Transition periods in the digital world can often feel overwhelming, particularly when dealing with critical data. However, they also offer new opportunities and potential for greater insights. This is the case with Google's shift from Universal Analytics (UA) to Google Analytics 4 (GA4).
In this article, we'll guide you on how to navigate this shift by signing up for the Google Marketing Platform, linking your Google Analytics account to it, transitioning to GA4, and importantly, preserving your historical data in Google's BigQuery for future reference.
The Transition Process
Firstly, it's important to know that the migration from UA to GA4 is not an automatic process. Each migration will be a mostly manual operation, largely dependent on the complexity of the data and your specific requirements.

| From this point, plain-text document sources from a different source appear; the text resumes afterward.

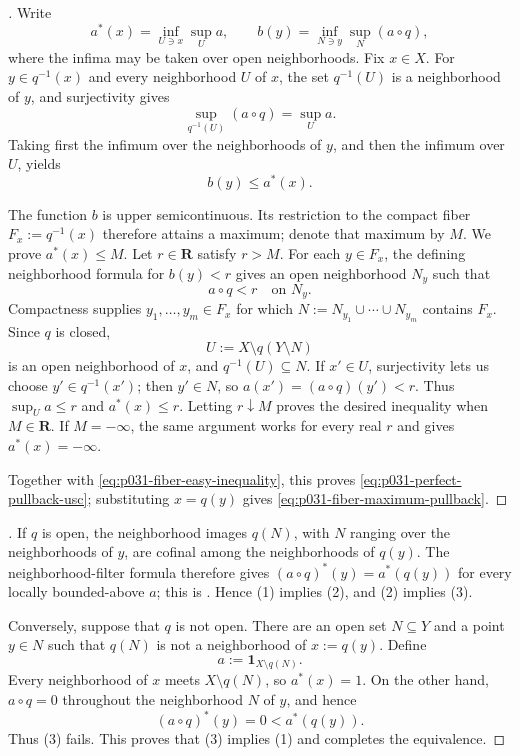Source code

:
\begin{proof}[]
Write
\[
 a^*(x)=\inf_{U\ni x}\sup_U a,
 \qquad
 b(y)=\inf_{N\ni y}\sup_N(a\circ q),
\]
where the infima may be taken over open neighborhoods.  Fix $x\in X$.
For $y\in q^{-1}(x)$ and every neighborhood $U$ of $x$, the set
$q^{-1}(U)$ is a neighborhood of $y$, and surjectivity gives
\[
 \sup_{q^{-1}(U)}(a\circ q)=\sup_Ua.
\]
Taking first the infimum over the neighborhoods of $y$, and then the
infimum over $U$, yields
\begin{equation}
\label{eq:p031-fiber-easy-inequality}
                         b(y)\leq a^*(x).
\end{equation}

The function $b$ is upper semicontinuous.  Its restriction to the compact
fiber $F_x:=q^{-1}(x)$ therefore attains a maximum; denote that maximum by
$M$.  We prove $a^*(x)\leq M$.  Let $r\in\mathbf R$ satisfy $r>M$.
For each $y\in F_x$, the defining neighborhood formula for $b(y)<r$
gives an open neighborhood $N_y$ such that
\[
                         a\circ q<r\quad\text{on }N_y.
\]
Compactness supplies $y_1,\ldots,y_m\in F_x$ for which
$
 N:=N_{y_1}\cup\cdots\cup N_{y_m}
$
contains $F_x$.  Since $q$ is closed,
\[
                         U:=X\setminus q(Y\setminus N)
\]
is an open neighborhood of $x$, and $q^{-1}(U)\subseteq N$.  If
$x'\in U$, surjectivity lets us choose $y'\in q^{-1}(x')$; then
$y'\in N$, so $a(x')=(a\circ q)(y')<r$.  Thus
$
 \sup_Ua\leq r
$
and $a^*(x)\leq r$.  Letting $r\downarrow M$ proves the desired
inequality when $M\in\mathbf R$.  If $M=-\infty$, the same argument
works for every real $r$ and gives $a^*(x)=-\infty$.

Together with \eqref{eq:p031-fiber-easy-inequality}, this proves
\eqref{eq:p031-perfect-pullback-usc}; substituting $x=q(y)$ gives
\eqref{eq:p031-fiber-maximum-pullback}.
\end{proof}

\begin{proof}[]
If $q$ is open, the neighborhood images $q(N)$, with $N$ ranging over
the neighborhoods of $y$, are cofinal among the neighborhoods of
$q(y)$.  The neighborhood-filter formula therefore gives
$
 (a\circ q)^*(y)=a^*(q(y))
$
for every locally bounded-above $a$; this is
.  Hence (1) implies (2), and (2)
implies (3).

Conversely, suppose that $q$ is not open.  There are an open set
$N\subseteq Y$ and a point $y\in N$ such that $q(N)$ is not a
neighborhood of $x:=q(y)$.  Define
\[
                  a:=\mathbf 1_{X\setminus q(N)}.
\]
Every neighborhood of $x$ meets $X\setminus q(N)$, so $a^*(x)=1$.
On the other hand, $a\circ q=0$ throughout the neighborhood $N$ of
$y$, and hence
\[
                  (a\circ q)^*(y)=0<a^*(q(y)).
\]
Thus (3) fails.  This proves that (3) implies (1) and completes the
equivalence.
\end{proof}

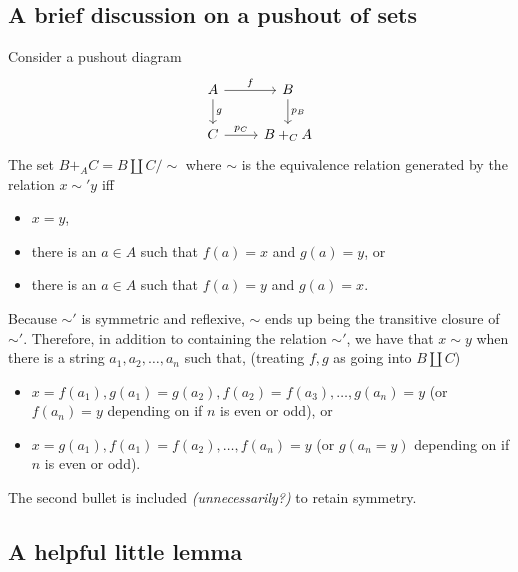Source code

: \documentclass[12pt]{article}
\renewcommand{\(}{\left(}
\renewcommand{\)}{\right)}
\renewcommand{\{}{\left\lbrace}
\renewcommand{\}}{\right\rbrace}
\theoremstyle{remark}
\theoremstyle{definition}
\begin{document}
\subsection*{A brief discussion on a pushout of sets}

Consider a pushout diagram
\[
	\begin{tikzcd}
		{A} 
			\arrow{d}{g}
			\arrow{r}{f} &
		{B} 
			\arrow{d}{p_B} \\
		{C} 
			\arrow{r}{p_C} &
		{B+_CA} 
	\end{tikzcd}
\]
The set $B+_AC = B \coprod C/\sim$ where $\sim$ is the equivalence relation generated by the relation $x \sim' y$ iff 
\begin{itemize}
	\item $x=y$,
	\item there is an $a \in A$ such that $f(a)=x$ and $g(a)=y$, or
	\item there is an $a \in A$ such that $f(a)=y$ and $g(a)=x$. 
\end{itemize}
Because $\sim'$ is symmetric and reflexive, $\sim$ ends up being the transitive closure of $\sim'$. Therefore, in addition to containing the relation $\sim'$, we have that $x \sim y$ when there is a string $a_1,a_2, \dotsc, a_n$ such that, (treating $f,g$ as going into $B\coprod C$) 
\begin{itemize}
	\item $x=f(a_1), g(a_1)=g(a_2), f(a_2)=f(a_3), \dotsc, g(a_{n})=y$ (or $f(a_{n})=y$ depending on if $n$ is even or odd), or
	\item $x=g(a_1), f(a_1)=f(a_2), \dotsc, f(a_{n})=y$ (or $g(a_{n}=y)$ depending on if $n$ is even or odd). 	
\end{itemize}
The second bullet is included \textit{(unnecessarily?)} to retain symmetry.  

\subsection*{A helpful little lemma}
\end{document}
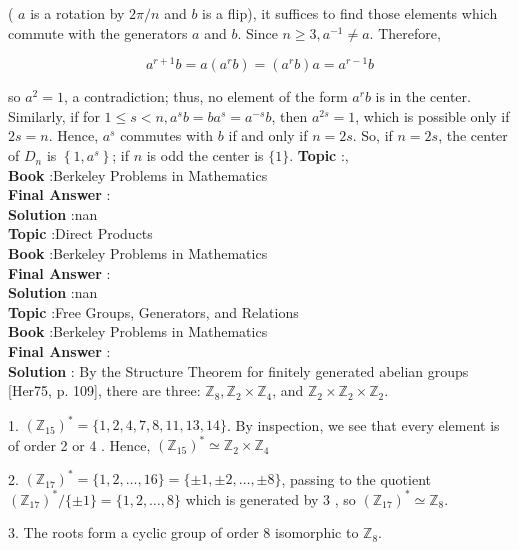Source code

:\documentclass[10pt]{article}
\begin{document}
( $a$ is a rotation by $2 \pi / n$ and $b$ is a flip), it suffices to find those elements which commute with the generators $a$ and $b$. Since $n \geqslant 3, a^{-1} \neq a$. Therefore,

$$
a^{r+1} b=a\left(a^{r} b\right)=\left(a^{r} b\right) a=a^{r-1} b
$$

so $a^{2}=1$, a contradiction; thus, no element of the form $a^{r} b$ is in the center. Similarly, if for $1 \leqslant s<n, a^{s} b=b a^{s}=a^{-s} b$, then $a^{2 s}=1$, which is possible only if $2 s=n$. Hence, $a^{s}$ commutes with $b$ if and only if $n=2 s$. So, if $n=2 s$, the center of $D_{n}$ is $\left\{1, a^{s}\right\}$; if $n$ is odd the center is $\{1\}$.
\textbf{Topic} :, \\
\textbf{Book} :Berkeley Problems in Mathematics\\
\textbf{Final Answer} :\\


\textbf{Solution} :nan\\
\textbf{Topic} :Direct Products \\
\textbf{Book} :Berkeley Problems in Mathematics\\
\textbf{Final Answer} :\\


\textbf{Solution} :nan\\
\textbf{Topic} :Free Groups, Generators, and Relations \\
\textbf{Book} :Berkeley Problems in Mathematics\\
\textbf{Final Answer} :\\


\textbf{Solution} : By the Structure Theorem for finitely generated abelian groups [Her75, p. 109], there are three: $\mathbb{Z}_{8}, \mathbb{Z}_{2} \times \mathbb{Z}_{4}$, and $\mathbb{Z}_{2} \times \mathbb{Z}_{2} \times \mathbb{Z}_{2}$.

1. $\left(\mathbb{Z}_{15}\right)^{*}=\{1,2,4,7,8,11,13,14\}$. By inspection, we see that every element is of order 2 or 4 . Hence, $\left(\mathbb{Z}_{15}\right)^{*} \simeq \mathbb{Z}_{2} \times \mathbb{Z}_{4}$

2. $\left(\mathbb{Z}_{17}\right)^{*}=\{1,2, \ldots, 16\}=\{\pm 1, \pm 2, \ldots, \pm 8\}$, passing to the quotient $\left(\mathbb{Z}_{17}\right)^{*} /\{\pm 1\}=\{1,2, \ldots, 8\}$ which is generated by 3 , so $\left(\mathbb{Z}_{17}\right)^{*} \simeq \mathbb{Z}_{8}$.

3. The roots form a cyclic group of order 8 isomorphic to $\mathbb{Z}_{8}$.
\end{document}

The process involves transferring your historical UA data to BigQuery, a powerful, SQL-like database provided by Google. This way, all your data stays within the Google ecosystem. The data will need to be prepared in a way that's easily understandable and accessible for a non-tech audience.
A crucial part of this transition is defining which fields to move. The data manager will need to closely collaborate with the technical team during this phase to decide which data is most significant. Keep in mind that exporting all available data might lead to confusion and incur unnecessary expenses.
Upgrading to GA4
While preserving your historical UA data, it's also time to embrace the future with GA4. This platform provides more advanced features and is built with a focus on user privacy. Unfortunately, the UA data won't be directly available in GA4 due to differences in data formatting.
This is where BigQuery steps in as a guardian of your historical data. By storing your UA data in BigQuery, you have the ability to access it whenever needed, despite the shift to GA4.
Transitioning to GA4 and using BigQuery will require subscription to additional Google services. The pricing model is based on the computational resources required to process and analyze the data. This consideration is particularly important when handling your data in BigQuery.
When running queries in BigQuery, remember that costs are directly tied to the compute resources used. Hence, running large or complex queries can quickly increase costs. To manage this, set limits in the Billing section to keep expenses under control.
However, it's worth noting that Google offers the first 1 TB per month for free. This makes BigQuery a cost-effective solution for smaller companies, as costs are likely to be minimal or even FREE in many cases.
Is it possible to import historical UA data into GA4?
- No. Unfortunately, due to data formatting differences, direct import is not possible. However, storing your historical UA data in BigQuery and your GA4 data in separate tables provides a workaround.
When is Google retiring UA data?
- As of the latest updates, the end of 2023 is the set date. Regardless of potential deadline changes, it's wise to prepare for this transition as soon as possible.
Why is Google making this change?
- While it might seem like a hassle, the shift to GA4 is driven by changes in privacy and data handling standards, making UA less viable in the long-term. GA4 is designed to be more in line with modern requirements, such as GDPR.
While the transition to GA4 might seem challenging, it's an opportunity to leverage Google's powerful tools for enhanced data analysis. With careful planning and execution, you can ensure that no precious data is lost, and you are set up for future success.